→ **REQUIRED ACTION**:
The records beneath should be restated word for word.

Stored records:
== == ==
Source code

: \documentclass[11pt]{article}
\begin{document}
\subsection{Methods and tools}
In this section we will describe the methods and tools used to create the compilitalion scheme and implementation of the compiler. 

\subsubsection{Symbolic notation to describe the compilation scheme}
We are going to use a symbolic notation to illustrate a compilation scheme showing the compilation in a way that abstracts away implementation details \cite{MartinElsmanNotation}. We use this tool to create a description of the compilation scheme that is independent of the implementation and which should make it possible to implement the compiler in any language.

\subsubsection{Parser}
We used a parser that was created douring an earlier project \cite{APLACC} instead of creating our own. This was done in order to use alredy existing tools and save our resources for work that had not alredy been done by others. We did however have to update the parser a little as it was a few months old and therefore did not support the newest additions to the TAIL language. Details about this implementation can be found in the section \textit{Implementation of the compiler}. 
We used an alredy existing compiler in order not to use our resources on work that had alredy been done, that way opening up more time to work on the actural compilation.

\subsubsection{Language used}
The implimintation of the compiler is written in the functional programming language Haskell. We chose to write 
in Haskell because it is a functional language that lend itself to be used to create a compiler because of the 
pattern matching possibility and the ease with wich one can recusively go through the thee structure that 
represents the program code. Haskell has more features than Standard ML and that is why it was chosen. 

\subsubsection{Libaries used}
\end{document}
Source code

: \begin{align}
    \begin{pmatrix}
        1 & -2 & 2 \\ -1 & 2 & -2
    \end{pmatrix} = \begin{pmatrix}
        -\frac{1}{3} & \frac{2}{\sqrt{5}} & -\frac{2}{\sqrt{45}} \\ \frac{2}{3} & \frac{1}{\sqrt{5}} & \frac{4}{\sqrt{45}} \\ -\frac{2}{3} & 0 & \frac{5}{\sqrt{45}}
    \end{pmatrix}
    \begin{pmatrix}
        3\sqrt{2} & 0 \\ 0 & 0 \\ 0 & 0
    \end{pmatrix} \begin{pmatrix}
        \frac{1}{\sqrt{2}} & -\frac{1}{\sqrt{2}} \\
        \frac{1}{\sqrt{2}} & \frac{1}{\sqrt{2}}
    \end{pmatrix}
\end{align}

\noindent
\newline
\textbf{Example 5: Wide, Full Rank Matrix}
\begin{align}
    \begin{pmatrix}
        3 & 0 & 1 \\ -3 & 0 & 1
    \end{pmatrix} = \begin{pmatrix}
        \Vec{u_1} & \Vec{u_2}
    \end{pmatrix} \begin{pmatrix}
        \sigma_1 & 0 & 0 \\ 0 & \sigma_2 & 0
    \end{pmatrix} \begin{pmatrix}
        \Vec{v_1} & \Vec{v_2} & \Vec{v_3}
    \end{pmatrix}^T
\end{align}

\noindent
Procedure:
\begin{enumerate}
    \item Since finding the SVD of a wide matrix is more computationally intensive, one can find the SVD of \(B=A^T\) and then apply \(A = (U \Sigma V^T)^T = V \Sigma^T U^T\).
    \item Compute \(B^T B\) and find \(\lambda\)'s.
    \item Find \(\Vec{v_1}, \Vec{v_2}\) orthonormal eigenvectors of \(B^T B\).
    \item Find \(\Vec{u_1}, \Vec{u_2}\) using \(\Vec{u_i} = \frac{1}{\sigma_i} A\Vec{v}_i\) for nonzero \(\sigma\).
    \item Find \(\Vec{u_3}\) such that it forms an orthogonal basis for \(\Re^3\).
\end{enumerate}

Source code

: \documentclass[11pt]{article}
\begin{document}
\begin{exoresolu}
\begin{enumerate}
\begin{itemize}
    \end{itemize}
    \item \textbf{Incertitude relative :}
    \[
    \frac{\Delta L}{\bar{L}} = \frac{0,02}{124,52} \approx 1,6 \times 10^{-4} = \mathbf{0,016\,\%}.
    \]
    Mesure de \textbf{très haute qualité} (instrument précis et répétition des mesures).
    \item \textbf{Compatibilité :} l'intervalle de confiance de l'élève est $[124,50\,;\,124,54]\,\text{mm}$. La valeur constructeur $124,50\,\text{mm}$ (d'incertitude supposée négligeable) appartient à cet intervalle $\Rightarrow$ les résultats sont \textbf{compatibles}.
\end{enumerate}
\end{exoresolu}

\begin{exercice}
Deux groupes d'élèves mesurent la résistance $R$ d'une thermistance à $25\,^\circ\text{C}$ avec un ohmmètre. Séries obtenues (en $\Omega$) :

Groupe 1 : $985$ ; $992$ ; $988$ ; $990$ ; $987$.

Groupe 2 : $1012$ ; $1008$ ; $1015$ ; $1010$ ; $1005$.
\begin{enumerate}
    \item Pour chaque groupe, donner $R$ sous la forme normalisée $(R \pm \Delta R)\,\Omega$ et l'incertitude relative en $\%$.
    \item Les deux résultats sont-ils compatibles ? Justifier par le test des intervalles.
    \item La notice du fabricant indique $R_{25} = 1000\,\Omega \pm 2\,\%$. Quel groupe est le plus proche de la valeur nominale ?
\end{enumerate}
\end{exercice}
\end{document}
== == ==
→ **ANSWER SPACE**:
Source code

: \documentclass[11pt]{article}
\begin{document}
\subsection{Methods and tools}
In this section we will describe the methods and tools used to create the compilitalion scheme and implementation of the compiler. 

\subsubsection{Symbolic notation to describe the compilation scheme}
We are going to use a symbolic notation to illustrate a compilation scheme showing the compilation in a way that abstracts away implementation details \cite{MartinElsmanNotation}. We use this tool to create a description of the compilation scheme that is independent of the implementation and which should make it possible to implement the compiler in any language.

\subsubsection{Parser}
We used a parser that was created douring an earlier project \cite{APLACC} instead of creating our own. This was done in order to use alredy existing tools and save our resources for work that had not alredy been done by others. We did however have to update the parser a little as it was a few months old and therefore did not support the newest additions to the TAIL language. Details about this implementation can be found in the section \textit{Implementation of the compiler}. 
We used an alredy existing compiler in order not to use our resources on work that had alredy been done, that way opening up more time to work on the actural compilation.

\subsubsection{Language used}
The implimintation of the compiler is written in the functional programming language Haskell. We chose to write 
in Haskell because it is a functional language that lend itself to be used to create a compiler because of the 
pattern matching possibility and the ease with wich one can recusively go through the thee structure that 
represents the program code. Haskell has more features than Standard ML and that is why it was chosen. 

\subsubsection{Libaries used}
\end{document}
Source code

: \begin{align}
    \begin{pmatrix}
        1 & -2 & 2 \\ -1 & 2 & -2
    \end{pmatrix} = \begin{pmatrix}
        -\frac{1}{3} & \frac{2}{\sqrt{5}} & -\frac{2}{\sqrt{45}} \\ \frac{2}{3} & \frac{1}{\sqrt{5}} & \frac{4}{\sqrt{45}} \\ -\frac{2}{3} & 0 & \frac{5}{\sqrt{45}}
    \end{pmatrix}
    \begin{pmatrix}
        3\sqrt{2} & 0 \\ 0 & 0 \\ 0 & 0
    \end{pmatrix} \begin{pmatrix}
        \frac{1}{\sqrt{2}} & -\frac{1}{\sqrt{2}} \\
        \frac{1}{\sqrt{2}} & \frac{1}{\sqrt{2}}
    \end{pmatrix}
\end{align}

\noindent
\newline
\textbf{Example 5: Wide, Full Rank Matrix}
\begin{align}
    \begin{pmatrix}
        3 & 0 & 1 \\ -3 & 0 & 1
    \end{pmatrix} = \begin{pmatrix}
        \Vec{u_1} & \Vec{u_2}
    \end{pmatrix} \begin{pmatrix}
        \sigma_1 & 0 & 0 \\ 0 & \sigma_2 & 0
    \end{pmatrix} \begin{pmatrix}
        \Vec{v_1} & \Vec{v_2} & \Vec{v_3}
    \end{pmatrix}^T
\end{align}

\noindent
Procedure:
\begin{enumerate}
    \item Since finding the SVD of a wide matrix is more computationally intensive, one can find the SVD of \(B=A^T\) and then apply \(A = (U \Sigma V^T)^T = V \Sigma^T U^T\).
    \item Compute \(B^T B\) and find \(\lambda\)'s.
    \item Find \(\Vec{v_1}, \Vec{v_2}\) orthonormal eigenvectors of \(B^T B\).
    \item Find \(\Vec{u_1}, \Vec{u_2}\) using \(\Vec{u_i} = \frac{1}{\sigma_i} A\Vec{v}_i\) for nonzero \(\sigma\).
    \item Find \(\Vec{u_3}\) such that it forms an orthogonal basis for \(\Re^3\).
\end{enumerate}

Source code

: \documentclass[11pt]{article}
\begin{document}
\begin{exoresolu}
\begin{enumerate}
\begin{itemize}
    \end{itemize}
    \item \textbf{Incertitude relative :}
    \[
    \frac{\Delta L}{\bar{L}} = \frac{0,02}{124,52} \approx 1,6 \times 10^{-4} = \mathbf{0,016\,\%}.
    \]
    Mesure de \textbf{très haute qualité} (instrument précis et répétition des mesures).
    \item \textbf{Compatibilité :} l'intervalle de confiance de l'élève est $[124,50\,;\,124,54]\,\text{mm}$. La valeur constructeur $124,50\,\text{mm}$ (d'incertitude supposée négligeable) appartient à cet intervalle $\Rightarrow$ les résultats sont \textbf{compatibles}.
\end{enumerate}
\end{exoresolu}

\begin{exercice}
Deux groupes d'élèves mesurent la résistance $R$ d'une thermistance à $25\,^\circ\text{C}$ avec un ohmmètre. Séries obtenues (en $\Omega$) :

Groupe 1 : $985$ ; $992$ ; $988$ ; $990$ ; $987$.

Groupe 2 : $1012$ ; $1008$ ; $1015$ ; $1010$ ; $1005$.
\begin{enumerate}
    \item Pour chaque groupe, donner $R$ sous la forme normalisée $(R \pm \Delta R)\,\Omega$ et l'incertitude relative en $\%$.
    \item Les deux résultats sont-ils compatibles ? Justifier par le test des intervalles.
    \item La notice du fabricant indique $R_{25} = 1000\,\Omega \pm 2\,\%$. Quel groupe est le plus proche de la valeur nominale ?
\end{enumerate}
\end{exercice}
\end{document}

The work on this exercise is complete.